Retail crypto investing interest is picking up
Retail traders from the legacy markets that are used to seamless UX/UI platforms are often put off trading on crypto-native exchanges due to their clunkiness, relative complexity and the risk of price manipulation by ‘whales’.
This gap in the market has been filled by CFD platforms, which offer cryptocurrency pairs and even indices with low fees and tight spreads. They can do so because, as market-makers, they provide the liquidity and reference pricing for all assets and are also the counterparty to customer trades which creates obvious conflicts of interest.
Worldwide Google Trends searches for Bitcoin have been in a steady uptrend since Q2 2019. Google trends is used as a proxy for new retail interest in crypto markets.
The rekindled interest in crypto due to central bank machinations is an opportunity for brokers that don’t operate on a CFD/market-making model to front-foot customer demand for digital assets. These financial service providers care about their reputation and will only move into crypto if they can offer customers fair and accurate global prices set by a third party as Standard & Poor and MSCI do in the legacy financial markets.
For brokers: A gap in the market
While price discovery is in such an early stage, crypto assets are known for having large price disparity across crypto exchanges (although this is becoming less pronounced). While this offers arbitrage opportunities it makes it difficult for the average trader and even traditional brokers to find the true price of an asset.

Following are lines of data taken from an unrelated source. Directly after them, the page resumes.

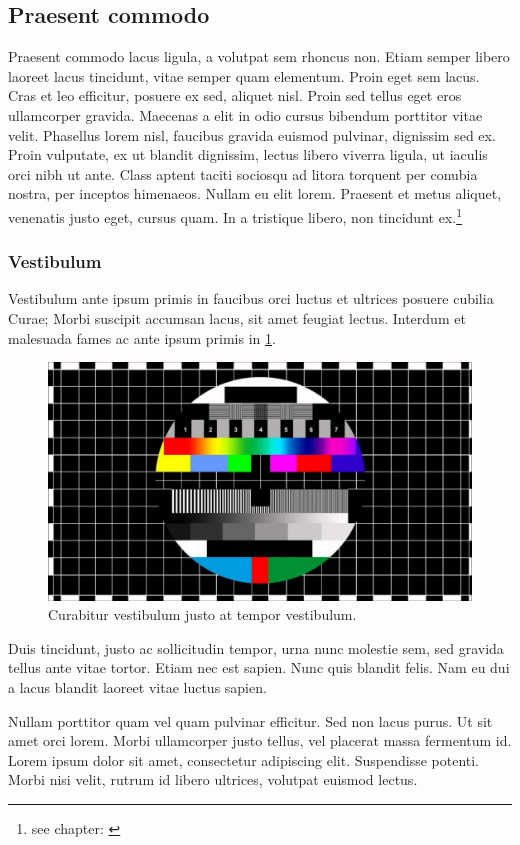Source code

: \subsection{Praesent commodo}\label{subsec:PraesentCommodo}
Praesent commodo lacus ligula, a volutpat sem rhoncus non. Etiam semper libero laoreet lacus tincidunt, vitae semper quam elementum. Proin eget sem lacus. Cras et leo efficitur, posuere ex sed, aliquet nisl. Proin sed tellus eget eros ullamcorper gravida. Maecenas a elit in odio cursus bibendum porttitor vitae velit. Phasellus lorem nisl, faucibus gravida euismod pulvinar, dignissim sed ex. Proin vulputate, ex ut blandit dignissim, lectus libero viverra ligula, ut iaculis orci nibh ut ante. Class aptent taciti sociosqu ad litora torquent per conubia nostra, per inceptos himenaeos. Nullam eu elit lorem. Praesent et metus aliquet, venenatis justo eget, cursus quam. In a tristique libero, non tincidunt ex.\footnote{see chapter:  \label{foot:Fuß1}}

\subsubsection{Vestibulum}\label{subsubsec:Vestibulum}
Vestibulum ante ipsum primis in faucibus orci luctus et ultrices posuere cubilia Curae; Morbi suscipit accumsan lacus, sit amet feugiat lectus. Interdum et malesuada fames ac ante ipsum primis in \ref{fig:TestImage}. 

\begin{figure}[htbp]
\centering
\includegraphics[scale=0.3]{Abbildungen/TestImage.jpg}
\caption{Curabitur vestibulum justo at tempor vestibulum.}
\label{fig:TestImage}
\end{figure}

Duis tincidunt, justo ac sollicitudin tempor, urna nunc molestie sem, sed gravida tellus ante vitae tortor. Etiam nec est sapien. Nunc quis blandit felis. Nam eu dui a lacus blandit laoreet vitae luctus sapien. 

Nullam porttitor quam vel quam pulvinar efficitur. Sed non lacus purus. Ut sit amet orci lorem. Morbi ullamcorper justo tellus, vel placerat massa fermentum id. Lorem ipsum dolor sit amet, consectetur adipiscing elit. Suspendisse potenti. Morbi nisi velit, rutrum id libero ultrices, volutpat euismod lectus.\cite[S. 1030]{Morbiac.20.02.1500}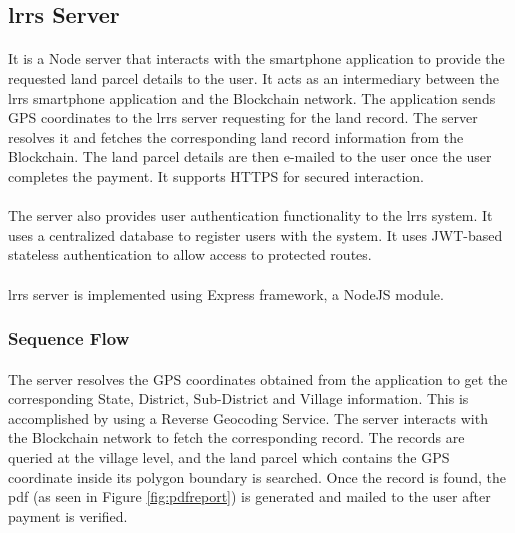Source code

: \documentclass[12pt]{article}
\begin{document}
    \subsection{\acrshort{lrrs} Server}
        \paragraph{}
        It is a Node server that interacts with the smartphone application to provide the requested land parcel details to the user. It acts as an intermediary between the \acrshort{lrrs} smartphone application and the Blockchain network. The application sends GPS coordinates to the \acrshort{lrrs} server requesting for the land record. The server resolves it and fetches the corresponding land record information from the Blockchain. The land parcel details are then e-mailed to the user once the user completes the payment. It supports HTTPS for secured interaction.
        
        \paragraph{}
        The server also provides user authentication functionality to the \acrshort{lrrs} system. It uses a centralized database to register users with the system. It uses JWT-based stateless authentication to allow access to protected routes.

        \paragraph{}
        \acrshort{lrrs} server is implemented using Express framework, a NodeJS module.
        
        \subsubsection{Sequence Flow}
        \paragraph{}
        The server resolves the GPS coordinates obtained from the application to get the corresponding State, District, Sub-District and Village information. This is accomplished by using a Reverse Geocoding Service. The server interacts with the Blockchain network to fetch the corresponding record. The records are queried at the village level, and the land parcel which contains the GPS coordinate inside its polygon boundary is searched. Once the record is found, the \acrshort{pdf} (as seen in Figure \ref{fig:pdfreport}) is generated and mailed to the user after payment is verified.
\end{document}
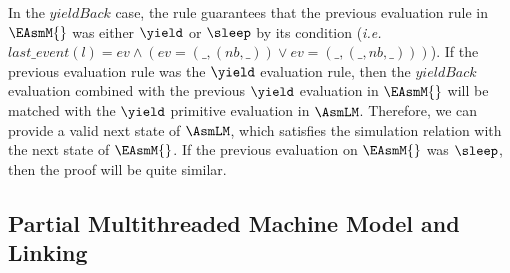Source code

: In the $yieldBack$ case, the rule guarantees that the previous evaluation rule in $\EAsmM{}$ was either $\yield$ or $\sleep$ 
by its condition (\textit{i.e.} $last\_event(l) = ev \wedge (ev = (\_, (nb, \_)) \vee ev = (\_, (\_, nb, \_)))$).
If the previous evaluation rule was the $\yield$ evaluation rule,
then the $yieldBack$ evaluation combined with the previous $\yield$ evaluation in $\EAsmM{}$
will be matched with the $\yield$ primitive evaluation in $\AsmLM$. 
Therefore, we can provide a valid next state of $\AsmLM$, which satisfies the simulation relation with the next state of 
$\EAsmM{}$. If the previous evaluation on $\EAsmM{}$ was $\sleep$, then the proof will be quite similar.

\subsection{Partial Multithreaded Machine Model and Linking}\label{subsec:singleeasm}

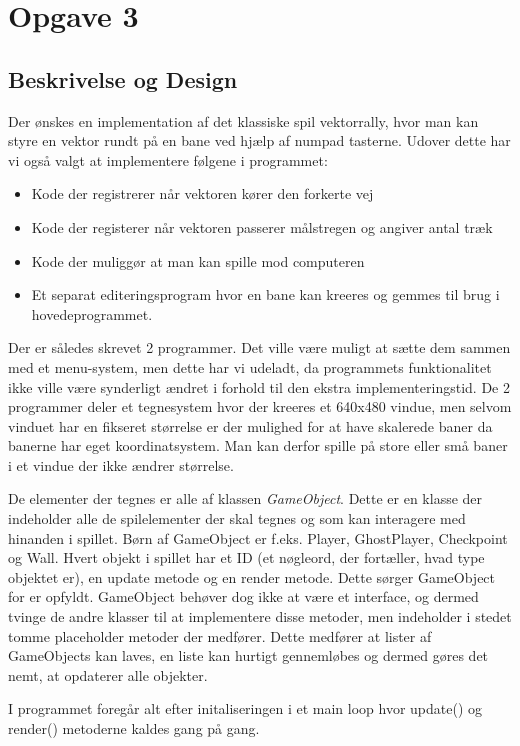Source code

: \section{Opgave 3}
\subsection{Beskrivelse og Design}
Der ønskes en implementation af det klassiske spil vektorrally,
hvor man kan styre en vektor rundt på en bane ved hjælp af numpad tasterne.
Udover dette har vi også valgt at implementere følgene i programmet:
\begin{itemize}
  \item Kode der registrerer når vektoren kører den forkerte vej
  \item Kode der registerer når vektoren passerer målstregen og angiver antal træk
  \item Kode der muliggør at man kan spille mod computeren
  \item Et separat editeringsprogram hvor en bane kan kreeres og gemmes til brug i hovedeprogrammet.
\end{itemize}
Der er således skrevet 2 programmer. Det ville være muligt at sætte dem sammen med et menu-system,
men dette har vi udeladt, da programmets funktionalitet ikke ville være synderligt ændret i forhold til den ekstra implementeringstid.
De 2 programmer deler et tegnesystem hvor der kreeres et 640x480 vindue,
men selvom vinduet har en fikseret størrelse er der mulighed for at have skalerede baner da banerne har eget koordinatsystem.
Man kan derfor spille på store eller små baner i et vindue der ikke ændrer størrelse.

De elementer der tegnes er alle af klassen \emph{GameObject}. %
Dette er en klasse der indeholder alle de spilelementer der skal tegnes og som kan interagere med hinanden i spillet.
Børn af GameObject er f.eks. Player, GhostPlayer, Checkpoint og Wall. Hvert objekt i spillet har et ID
(et nøgleord, der fortæller, hvad type objektet er), en update metode og en render metode.
Dette sørger GameObject for er opfyldt. GameObject behøver dog ikke at være et interface,
og dermed tvinge de andre klasser til at implementere disse metoder,
men indeholder i stedet tomme placeholder metoder der medfører.
Dette medfører at lister af GameObjects kan laves,
en liste kan hurtigt gennemløbes og dermed gøres det nemt, at opdaterer alle objekter.

I programmet foregår alt efter initaliseringen  i et main loop hvor update() og render() metoderne kaldes gang på gang.

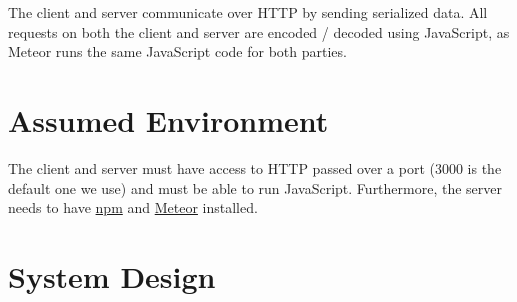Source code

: \documentclass[a4paper, 11pt]{article} %
\begin{document}
The client and server communicate over HTTP by sending serialized data. All requests on both the client and server are encoded / decoded using JavaScript, as Meteor runs the same JavaScript code for both parties. 

\section*{Assumed Environment}


The client and server must have access to HTTP passed over a port (3000 is the default one we use) and must be able to run JavaScript. Furthermore, the server needs to have \href{https://www.npmjs.com/}{npm} and \href{https://www.meteor.com/}{Meteor} installed.

\section*{System Design}
\end{document}
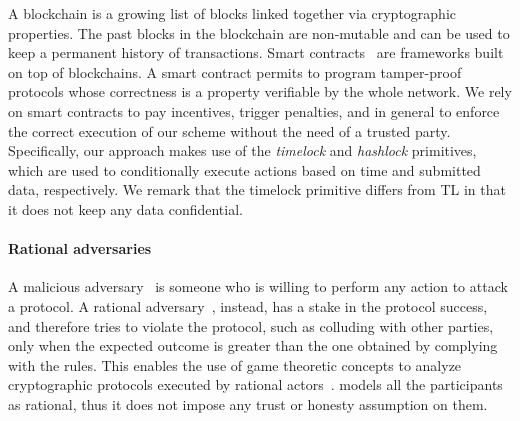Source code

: A blockchain is a growing list of blocks linked together via cryptographic properties. The past blocks in the blockchain are non-mutable and can be used to keep a permanent history of transactions.
Smart contracts~\cite{szabo1997formalizing} are frameworks built on top of blockchains.
A smart contract permits to program tamper-proof protocols whose correctness is a property verifiable by the whole network.
%
%
We rely on smart contracts to pay incentives, trigger penalties, and in general to enforce the correct execution of our scheme without the need of a trusted party.
Specifically, our approach makes use of the {\em timelock} and {\em hashlock} primitives, which are used to conditionally execute actions based on time and submitted data, respectively.
We remark that the timelock primitive differs from TL in that it does not keep any data confidential.

\paragraph*{Rational adversaries}

A malicious adversary~\cite{Hazay10anote} is someone who is willing to perform any action to attack a protocol. A rational adversary~\cite{Groce2012}, instead, has a stake in the protocol success, and therefore tries to violate the protocol, such as colluding with other parties, only when the expected outcome is greater than the one obtained by complying with the rules. This enables the use of game theoretic concepts to analyze cryptographic protocols executed by rational actors~\cite{Asharov2016,raap,Provi07summaryreport}.
%
\shortname models all the participants as rational, thus it does not impose any trust or honesty assumption on them.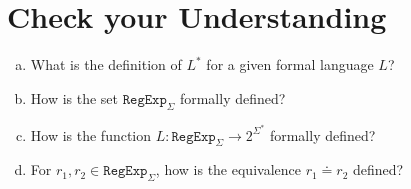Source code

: \section{Check your Understanding}
\begin{enumerate}[(a)]
\item What is the definition of \( L^* \) for a given formal language \( L \)?
\item How is the set \( \texttt{RegExp}_\Sigma \) formally defined?
\item How is the function \( L: \texttt{RegExp}_\Sigma \rightarrow 2^{\Sigma^*} \) formally defined?
\item For \( r_1, r_2 \in \texttt{RegExp}_\Sigma \), how is the equivalence \( r_1 \doteq r_2 \) defined?
\end{enumerate}




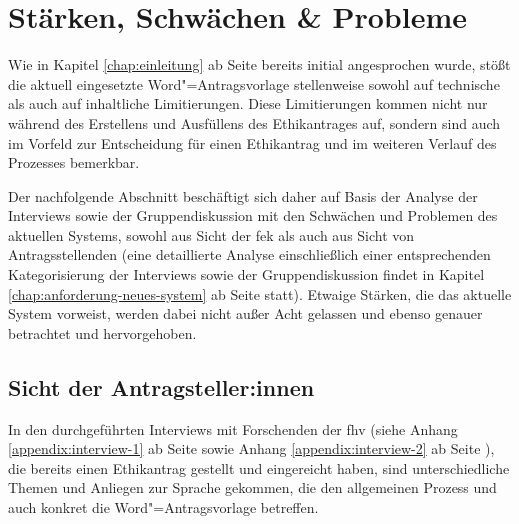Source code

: \documentclass[a4paper,12pt,twoside]{scrreprt}
\begin{document}
\section{Stärken, Schwächen \& Probleme}
\label{sec:stärken-schwächen-probleme}

Wie in Kapitel \ref{chap:einleitung} ab Seite \pageref{chap:einleitung} bereits initial angesprochen wurde, stößt die aktuell eingesetzte Word"=Antragsvorlage stellenweise sowohl auf technische als auch auf inhaltliche Limitierungen. Diese Limitierungen kommen nicht nur während des Erstellens und Ausfüllens des Ethikantrages auf, sondern sind auch im Vorfeld zur Entscheidung für einen Ethikantrag und im weiteren Verlauf des Prozesses bemerkbar.

Der nachfolgende Abschnitt beschäftigt sich daher auf Basis der Analyse der Interviews sowie der Gruppendiskussion mit den Schwächen und Problemen des aktuellen Systems, sowohl aus Sicht der \ac{fek} als auch aus Sicht von Antragsstellenden (eine detaillierte Analyse einschließlich einer entsprechenden Kategorisierung der Interviews sowie der Gruppendiskussion findet in Kapitel \ref{chap:anforderung-neues-system} ab Seite \pageref{chap:anforderung-neues-system} statt). Etwaige Stärken, die das aktuelle System vorweist, werden dabei nicht außer Acht gelassen und ebenso genauer betrachtet und hervorgehoben. 

\subsection{Sicht der Antragsteller:innen}
\label{sub-sec:probleme-sicht-Antragsteller}

In den durchgeführten Interviews mit Forschenden der \ac{fhv} (siehe Anhang \ref{appendix:interview-1} ab Seite \pageref{appendix:interview-1} sowie Anhang \ref{appendix:interview-2} ab Seite \pageref{appendix:interview-2}), die bereits einen Ethikantrag gestellt und eingereicht haben, sind unterschiedliche Themen und Anliegen zur Sprache gekommen, die den allgemeinen Prozess und auch konkret die Word"=Antragsvorlage betreffen.
\end{document}
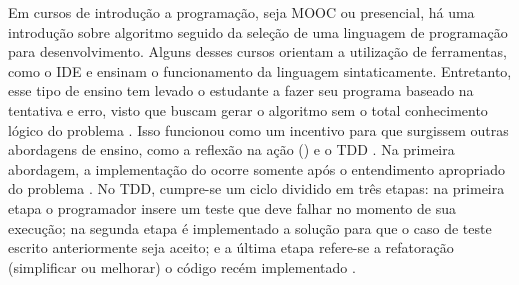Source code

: 	Em cursos de introdução a programação, seja \acs{MOOC} ou presencial, há uma introdução
	sobre algoritmo seguido da seleção de uma linguagem de programação para
	desenvolvimento. Alguns desses cursos orientam a utilização de ferramentas, como
	o \ac{IDE} e ensinam o funcionamento da linguagem sintaticamente.
	Entretanto, esse tipo de ensino tem levado o estudante a fazer seu programa baseado
	na tentativa e erro, visto que buscam gerar o algoritmo sem o total conhecimento
	lógico do problema \cite{edwards2003}. Isso funcionou como um incentivo para que
	surgissem outras abordagens de ensino, como a reflexão na ação () e o \ac{TDD} \cite{camara_graciottoSilva2016}. Na primeira abordagem, a
	implementação do  ocorre somente após o entendimento apropriado
	do problema \cite{edwards2004}. No \acs{TDD}, cumpre-se um ciclo dividido em três etapas:
	na primeira etapa o programador insere um teste que deve falhar no momento de sua
	execução; na segunda etapa é implementado a solução para que o caso de teste
	escrito anteriormente seja aceito; e a última etapa refere-se a refatoração
	(simplificar ou melhorar) o código recém implementado \cite{beck2003}.
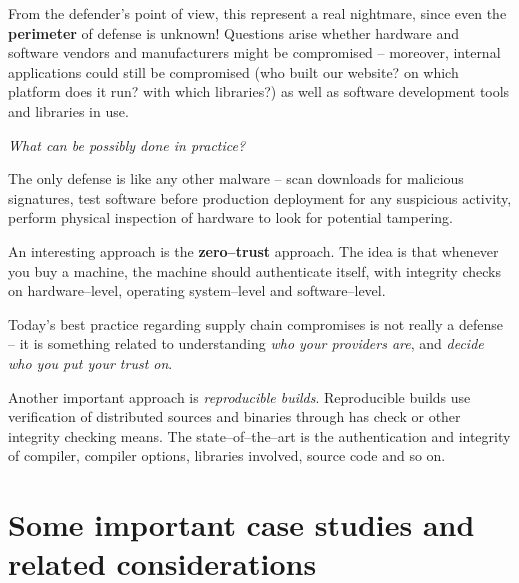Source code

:\documentclass[10pt]{extbook}
\begin{document}
From the defender's point of view, this represent a real nightmare, since even
the \textbf{perimeter} of defense is unknown! Questions arise whether hardware
and software vendors and manufacturers might be compromised -- moreover,
internal applications could still be compromised (who built our
website? on which platform does it run? with which libraries?) as well as
software development tools and libraries in use.

\bigskip

\begin{center}
\emph{What can be possibly done in practice?}
\end{center}

\bigskip

The only defense is like any other malware -- scan downloads for malicious
signatures, test software before production deployment for any suspicious
activity, perform physical inspection of hardware to look for potential
tampering.

An interesting approach is the \textbf{zero--trust} approach. The idea is that
whenever you buy a machine, the machine should authenticate itself, with
integrity checks on hardware--level, operating system--level and
software--level.

Today's best practice regarding supply chain compromises is not really a
defense -- it is something related to understanding \emph{who your providers
are}, and \emph{decide who you put your trust on}.

Another important approach is \emph{reproducible builds}. Reproducible builds
use verification of distributed sources and binaries through has check or other
integrity checking means. The state--of--the--art is the authentication and
integrity of compiler, compiler options, libraries involved, source code and so
on.

\chapter{Some important case studies and related considerations}
\end{document}
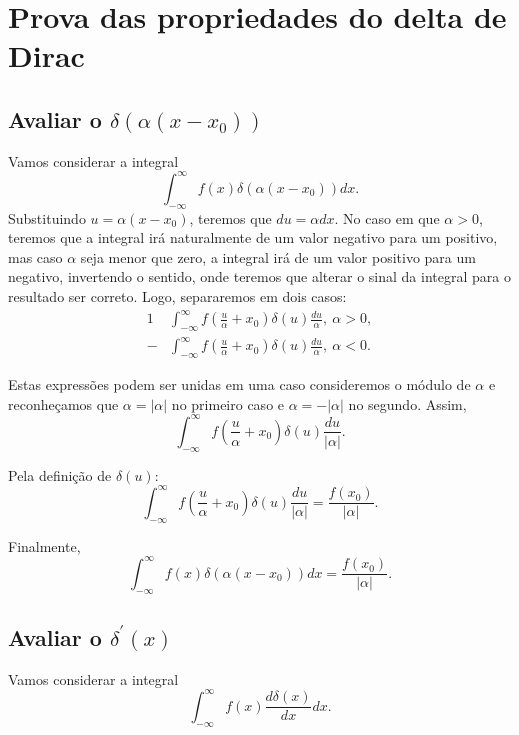 \documentclass{article}
\begin{document}
\section{Prova das propriedades do delta de Dirac}
\subsection{Avaliar o $\delta(\alpha (x-x_0))$}
Vamos considerar a integral
\begin{equation}
 \int_{-\infty}^{\infty} f(x)\delta(\alpha (x-x_0)) dx.
\end{equation}
Substituindo $u = \alpha (x-x_0)$, teremos que $du = \alpha dx$. No caso em que $\alpha > 0$, teremos que a integral irá naturalmente de um valor negativo para um
positivo, mas caso $\alpha$ seja menor que zero, a integral irá de um valor positivo para um negativo, invertendo o sentido, onde teremos que alterar o sinal da integral
para o resultado ser correto. Logo, separaremos em dois casos:
\begin{alignat}{1}
 &\int_{-\infty}^{\infty} f\left(\frac{u}{\alpha} + x_0\right)\delta(u) \frac{du}{\alpha},\ \alpha > 0,\\
 -&\int_{-\infty}^{\infty} f\left(\frac{u}{\alpha} + x_0\right)\delta(u) \frac{du}{\alpha},\ \alpha < 0.
\end{alignat}

Estas expressões podem ser unidas em uma caso consideremos o módulo de $\alpha$ e reconheçamos que $\alpha = |\alpha|$ no primeiro caso e $\alpha = -|\alpha|$ no
segundo. Assim,
\begin{equation}
 \int_{-\infty}^{\infty} f\left(\frac{u}{\alpha} + x_0\right)\delta(u) \frac{du}{|\alpha|}.
\end{equation}

Pela definição de $\delta{(u)}$:
\begin{equation}\label{eq:fxzerosobrealfa}
 \int_{-\infty}^{\infty} f\left(\frac{u}{\alpha} + x_0\right)\delta(u) \frac{du}{|\alpha|} = \frac{f(x_0)}{|\alpha|}.
\end{equation}

Finalmente,
\begin{equation}\label{eq:deltadealfa}
 \int_{-\infty}^{\infty} f(x)\delta(\alpha (x-x_0)) dx = \frac{f(x_0)}{|\alpha|}.
\end{equation}

\subsection{Avaliar o $\delta^{\prime}(x)$}
Vamos considerar a integral
\begin{equation}
 \int_{-\infty}^{\infty} f(x)\frac{d\delta(x)}{dx} dx.
\end{equation}
\end{document}
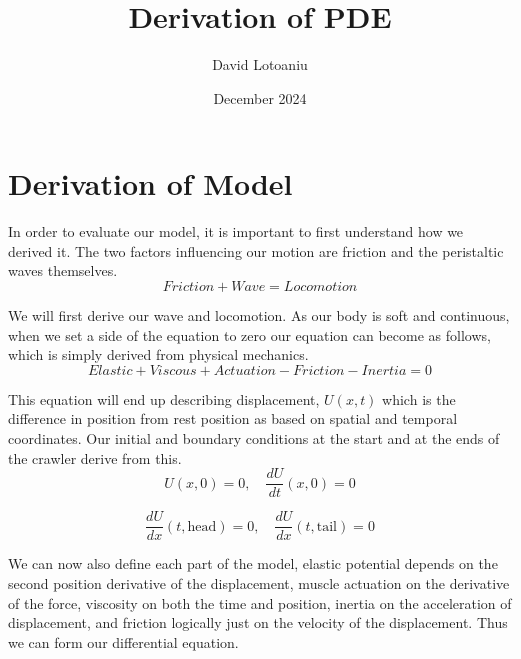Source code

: \documentclass{article}
\title{Derivation of PDE}
\author{David Lotoaniu}
\date{December 2024}
\begin{document}
\maketitle

\section{Derivation of Model}
\par In order to evaluate our model, it is important to first understand how we derived it. The two factors influencing our motion are friction and the peristaltic waves themselves. 
\begin{equation}
    Friction + Wave = Locomotion
    \label{eq:example_equation}
\end{equation}
\par We will first derive our wave and locomotion. As our body is soft and continuous, when we set a side of the equation to zero our equation can become as follows, which is simply derived from physical mechanics. 
\begin{equation}
    Elastic + Viscous + Actuation - Friction - Inertia = 0
    \label{eq:example_equation}
\end{equation}
\par This equation will end up describing displacement, $U(x,t)$ which is the difference in position from rest position as based on spatial and temporal coordinates. Our initial and boundary conditions at the start and at the ends of the crawler derive from this.
\begin{equation}
    U(x,0) = 0, \quad \frac{dU}{dt}(x,0) = 0
    \label{eq:initial_conditions}
\end{equation}

\begin{equation}
    \frac{dU}{dx}(t,\text{head}) = 0, \quad \frac{dU}{dx}(t,\text{tail}) = 0
    \label{eq:boundary_conditions}
\end{equation}

\par We can now also define each part of the model, elastic potential depends on the second position derivative of the displacement, muscle actuation on the derivative of the force, viscosity on both the time and position, inertia on the acceleration of displacement, and friction logically just on the velocity of the displacement. Thus we can form our differential equation.
\end{document}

CFD market-making platform can add further opacity to the crypto pricing. CMC’s terms and conditions as a market-maker states that they can essentially make up the prices:
Although the prices generated by the Platform will take into account current exchange and market data from various sources, they may not be taken from any source. This means that our price may be different to any curernt exchange or market price, or another financial product provider’s price, for the relevant underlying
The growing demand for retail traders seeking to trade both crypto and traditional markets on one platform has so far been filled by these platforms. These market-making platforms have a contentious business model and regulators in France have called for a blanket ban on CFDs and the UK is moving to ban crypto derivative products.
The share price of CMC markets is down from ~300 to ~90GBP in just over two years.
The market-maker business model is under pressure from regulators and competitors and this is telling in the share price of CMC Markets, listed on the London Stock Exchange is down nearly 70% from its all-time high in 2016. This pressure to return profits to shareholders is an added risk that customers take when entering into trades with a market-maker.
CFDs are illegal in the US and the crypto-derivative exchange Bitmex (which uses more exotic terminology than ‘CFD’ for its derivatives) is currently being probed by US regulators for allowing US citizens to trade on its platform.
There’s a large gap in the market for non-market-making brokers to offer cryptocurrencies along with their traditional range of products. What is needed is a trusted third-party price source to calculate a fair global price for assets while reporting legitimate trading activity only. Trusted by Nasdaq, the BNC liquid indices, or LX series is an enterprise-grade crypto asset data solution. Data is collected using order book depth and volume from executed trades on the six most reliable digital asset exchanges.These are reviewed on a quarterly basis.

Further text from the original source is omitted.